Stored data =>
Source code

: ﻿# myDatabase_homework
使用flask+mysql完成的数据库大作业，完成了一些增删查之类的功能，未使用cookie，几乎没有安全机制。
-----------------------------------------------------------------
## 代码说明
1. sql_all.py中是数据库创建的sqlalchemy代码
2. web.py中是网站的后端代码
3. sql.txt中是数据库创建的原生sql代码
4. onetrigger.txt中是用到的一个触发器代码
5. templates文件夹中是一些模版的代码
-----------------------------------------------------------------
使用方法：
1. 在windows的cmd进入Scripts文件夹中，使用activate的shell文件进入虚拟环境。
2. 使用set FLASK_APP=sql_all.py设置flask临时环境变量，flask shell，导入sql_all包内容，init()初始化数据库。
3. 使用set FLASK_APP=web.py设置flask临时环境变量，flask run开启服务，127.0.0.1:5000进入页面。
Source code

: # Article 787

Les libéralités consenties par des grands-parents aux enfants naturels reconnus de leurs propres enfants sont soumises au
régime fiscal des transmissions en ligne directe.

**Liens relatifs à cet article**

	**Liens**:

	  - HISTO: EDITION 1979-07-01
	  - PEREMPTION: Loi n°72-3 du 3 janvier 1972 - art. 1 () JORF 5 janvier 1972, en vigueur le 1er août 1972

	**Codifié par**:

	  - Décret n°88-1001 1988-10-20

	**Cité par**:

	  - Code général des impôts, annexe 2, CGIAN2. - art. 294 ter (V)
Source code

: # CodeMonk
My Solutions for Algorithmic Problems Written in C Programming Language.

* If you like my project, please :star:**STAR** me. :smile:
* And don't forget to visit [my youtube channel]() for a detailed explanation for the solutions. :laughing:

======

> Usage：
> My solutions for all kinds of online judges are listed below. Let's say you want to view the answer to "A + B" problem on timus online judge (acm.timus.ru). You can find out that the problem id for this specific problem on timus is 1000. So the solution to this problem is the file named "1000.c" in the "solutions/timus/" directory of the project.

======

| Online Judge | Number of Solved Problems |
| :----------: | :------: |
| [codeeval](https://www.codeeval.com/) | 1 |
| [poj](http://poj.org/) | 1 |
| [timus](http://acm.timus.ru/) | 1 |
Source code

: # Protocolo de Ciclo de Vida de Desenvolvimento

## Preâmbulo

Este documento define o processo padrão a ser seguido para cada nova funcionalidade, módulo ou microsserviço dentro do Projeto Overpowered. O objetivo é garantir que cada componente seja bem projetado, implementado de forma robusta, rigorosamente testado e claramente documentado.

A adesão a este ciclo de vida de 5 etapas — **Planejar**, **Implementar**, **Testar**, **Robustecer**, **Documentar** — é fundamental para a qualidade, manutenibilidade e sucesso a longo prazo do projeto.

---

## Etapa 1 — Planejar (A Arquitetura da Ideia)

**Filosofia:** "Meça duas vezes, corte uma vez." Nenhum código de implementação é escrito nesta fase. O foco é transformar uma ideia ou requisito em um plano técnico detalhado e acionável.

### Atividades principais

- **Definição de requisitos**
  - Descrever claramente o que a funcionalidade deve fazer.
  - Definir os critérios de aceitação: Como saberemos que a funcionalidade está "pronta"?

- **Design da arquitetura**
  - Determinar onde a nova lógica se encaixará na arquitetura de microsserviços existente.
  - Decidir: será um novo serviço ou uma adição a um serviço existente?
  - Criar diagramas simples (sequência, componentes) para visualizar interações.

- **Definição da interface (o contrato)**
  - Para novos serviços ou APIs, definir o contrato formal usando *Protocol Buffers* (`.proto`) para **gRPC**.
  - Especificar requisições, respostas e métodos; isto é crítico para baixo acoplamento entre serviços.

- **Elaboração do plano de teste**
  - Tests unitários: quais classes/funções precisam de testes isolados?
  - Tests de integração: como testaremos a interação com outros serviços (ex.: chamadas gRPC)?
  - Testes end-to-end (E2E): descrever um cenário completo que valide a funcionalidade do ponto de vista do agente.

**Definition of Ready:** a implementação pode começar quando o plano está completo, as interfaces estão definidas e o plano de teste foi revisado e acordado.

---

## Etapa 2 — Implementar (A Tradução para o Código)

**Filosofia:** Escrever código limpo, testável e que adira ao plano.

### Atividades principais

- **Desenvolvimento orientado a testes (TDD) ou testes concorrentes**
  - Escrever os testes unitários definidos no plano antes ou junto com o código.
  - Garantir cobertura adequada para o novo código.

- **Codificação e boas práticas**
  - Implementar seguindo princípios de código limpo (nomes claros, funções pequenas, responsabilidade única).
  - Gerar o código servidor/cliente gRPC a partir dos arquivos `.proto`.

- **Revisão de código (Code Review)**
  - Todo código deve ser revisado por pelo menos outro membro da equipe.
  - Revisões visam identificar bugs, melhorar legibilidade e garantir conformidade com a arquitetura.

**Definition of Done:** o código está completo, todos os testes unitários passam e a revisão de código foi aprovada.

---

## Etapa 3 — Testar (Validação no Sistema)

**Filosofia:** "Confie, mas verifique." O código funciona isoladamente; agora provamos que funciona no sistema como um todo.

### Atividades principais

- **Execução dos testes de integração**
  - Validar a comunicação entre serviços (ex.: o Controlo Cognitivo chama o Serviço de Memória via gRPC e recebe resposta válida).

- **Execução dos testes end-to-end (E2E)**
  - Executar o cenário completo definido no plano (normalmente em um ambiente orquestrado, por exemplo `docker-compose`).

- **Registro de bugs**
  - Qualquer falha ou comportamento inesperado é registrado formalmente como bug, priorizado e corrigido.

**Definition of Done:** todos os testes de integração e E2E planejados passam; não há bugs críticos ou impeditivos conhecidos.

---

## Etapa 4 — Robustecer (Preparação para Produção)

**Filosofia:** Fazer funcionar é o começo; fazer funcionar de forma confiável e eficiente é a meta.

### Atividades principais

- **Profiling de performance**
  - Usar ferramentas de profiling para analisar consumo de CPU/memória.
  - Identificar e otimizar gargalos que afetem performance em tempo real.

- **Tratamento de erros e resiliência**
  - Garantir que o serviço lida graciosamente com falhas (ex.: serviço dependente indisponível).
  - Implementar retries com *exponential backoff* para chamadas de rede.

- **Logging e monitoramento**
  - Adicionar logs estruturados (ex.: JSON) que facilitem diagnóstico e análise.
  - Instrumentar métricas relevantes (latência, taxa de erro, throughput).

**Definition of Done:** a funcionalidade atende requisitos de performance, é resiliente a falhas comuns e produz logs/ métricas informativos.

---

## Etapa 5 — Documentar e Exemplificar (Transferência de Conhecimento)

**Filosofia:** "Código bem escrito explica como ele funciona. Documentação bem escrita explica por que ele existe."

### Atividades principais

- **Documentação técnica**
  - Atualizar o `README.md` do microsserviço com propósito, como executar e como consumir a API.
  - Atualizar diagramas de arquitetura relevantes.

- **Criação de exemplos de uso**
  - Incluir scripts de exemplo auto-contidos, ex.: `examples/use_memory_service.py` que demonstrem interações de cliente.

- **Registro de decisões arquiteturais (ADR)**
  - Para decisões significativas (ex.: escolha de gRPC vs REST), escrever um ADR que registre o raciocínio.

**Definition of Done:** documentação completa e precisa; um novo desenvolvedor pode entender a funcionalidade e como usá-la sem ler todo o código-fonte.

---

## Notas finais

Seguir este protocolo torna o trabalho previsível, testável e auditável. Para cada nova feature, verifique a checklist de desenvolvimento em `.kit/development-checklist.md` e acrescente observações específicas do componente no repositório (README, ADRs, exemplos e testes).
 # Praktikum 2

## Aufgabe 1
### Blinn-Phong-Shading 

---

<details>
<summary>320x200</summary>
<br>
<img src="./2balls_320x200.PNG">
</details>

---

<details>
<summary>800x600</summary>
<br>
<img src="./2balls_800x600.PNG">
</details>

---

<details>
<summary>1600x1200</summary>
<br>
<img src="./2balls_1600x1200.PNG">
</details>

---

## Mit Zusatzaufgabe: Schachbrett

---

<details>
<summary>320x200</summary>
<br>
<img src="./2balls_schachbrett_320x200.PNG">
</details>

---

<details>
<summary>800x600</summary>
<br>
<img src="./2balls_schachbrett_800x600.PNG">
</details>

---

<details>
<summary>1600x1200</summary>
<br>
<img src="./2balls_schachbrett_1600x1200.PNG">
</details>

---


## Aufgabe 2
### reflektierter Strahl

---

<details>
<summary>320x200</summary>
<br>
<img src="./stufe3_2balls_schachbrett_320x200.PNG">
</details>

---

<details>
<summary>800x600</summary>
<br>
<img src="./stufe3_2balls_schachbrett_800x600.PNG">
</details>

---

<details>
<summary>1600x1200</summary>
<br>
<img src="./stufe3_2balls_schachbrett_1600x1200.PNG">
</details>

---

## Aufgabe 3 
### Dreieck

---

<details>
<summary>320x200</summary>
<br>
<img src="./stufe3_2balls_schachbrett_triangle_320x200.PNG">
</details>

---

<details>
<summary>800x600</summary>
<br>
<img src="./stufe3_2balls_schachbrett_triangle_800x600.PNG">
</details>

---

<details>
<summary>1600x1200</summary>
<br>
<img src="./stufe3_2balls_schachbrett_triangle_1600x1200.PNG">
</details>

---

Assignment => The response should hold exactly the lines starting at the line with "detalhado e acionável." and ending at the line with "## Etapa 3 — Testar (Validação no Sistema)", and no other line of the material above.

The answer =>
**Filosofia:** "Meça duas vezes, corte uma vez." Nenhum código de implementação é escrito nesta fase. O foco é transformar uma ideia ou requisito em um plano técnico detalhado e acionável.

### Atividades principais

- **Definição de requisitos**
  - Descrever claramente o que a funcionalidade deve fazer.
  - Definir os critérios de aceitação: Como saberemos que a funcionalidade está "pronta"?

- **Design da arquitetura**
  - Determinar onde a nova lógica se encaixará na arquitetura de microsserviços existente.
  - Decidir: será um novo serviço ou uma adição a um serviço existente?
  - Criar diagramas simples (sequência, componentes) para visualizar interações.

- **Definição da interface (o contrato)**
  - Para novos serviços ou APIs, definir o contrato formal usando *Protocol Buffers* (`.proto`) para **gRPC**.
  - Especificar requisições, respostas e métodos; isto é crítico para baixo acoplamento entre serviços.

- **Elaboração do plano de teste**
  - Tests unitários: quais classes/funções precisam de testes isolados?
  - Tests de integração: como testaremos a interação com outros serviços (ex.: chamadas gRPC)?
  - Testes end-to-end (E2E): descrever um cenário completo que valide a funcionalidade do ponto de vista do agente.

**Definition of Ready:** a implementação pode começar quando o plano está completo, as interfaces estão definidas e o plano de teste foi revisado e acordado.

---

## Etapa 2 — Implementar (A Tradução para o Código)

**Filosofia:** Escrever código limpo, testável e que adira ao plano.

### Atividades principais

- **Desenvolvimento orientado a testes (TDD) ou testes concorrentes**
  - Escrever os testes unitários definidos no plano antes ou junto com o código.
  - Garantir cobertura adequada para o novo código.

- **Codificação e boas práticas**
  - Implementar seguindo princípios de código limpo (nomes claros, funções pequenas, responsabilidade única).
  - Gerar o código servidor/cliente gRPC a partir dos arquivos `.proto`.

- **Revisão de código (Code Review)**
  - Todo código deve ser revisado por pelo menos outro membro da equipe.
  - Revisões visam identificar bugs, melhorar legibilidade e garantir conformidade com a arquitetura.

**Definition of Done:** o código está completo, todos os testes unitários passam e a revisão de código foi aprovada.

---

## Etapa 3 — Testar (Validação no Sistema)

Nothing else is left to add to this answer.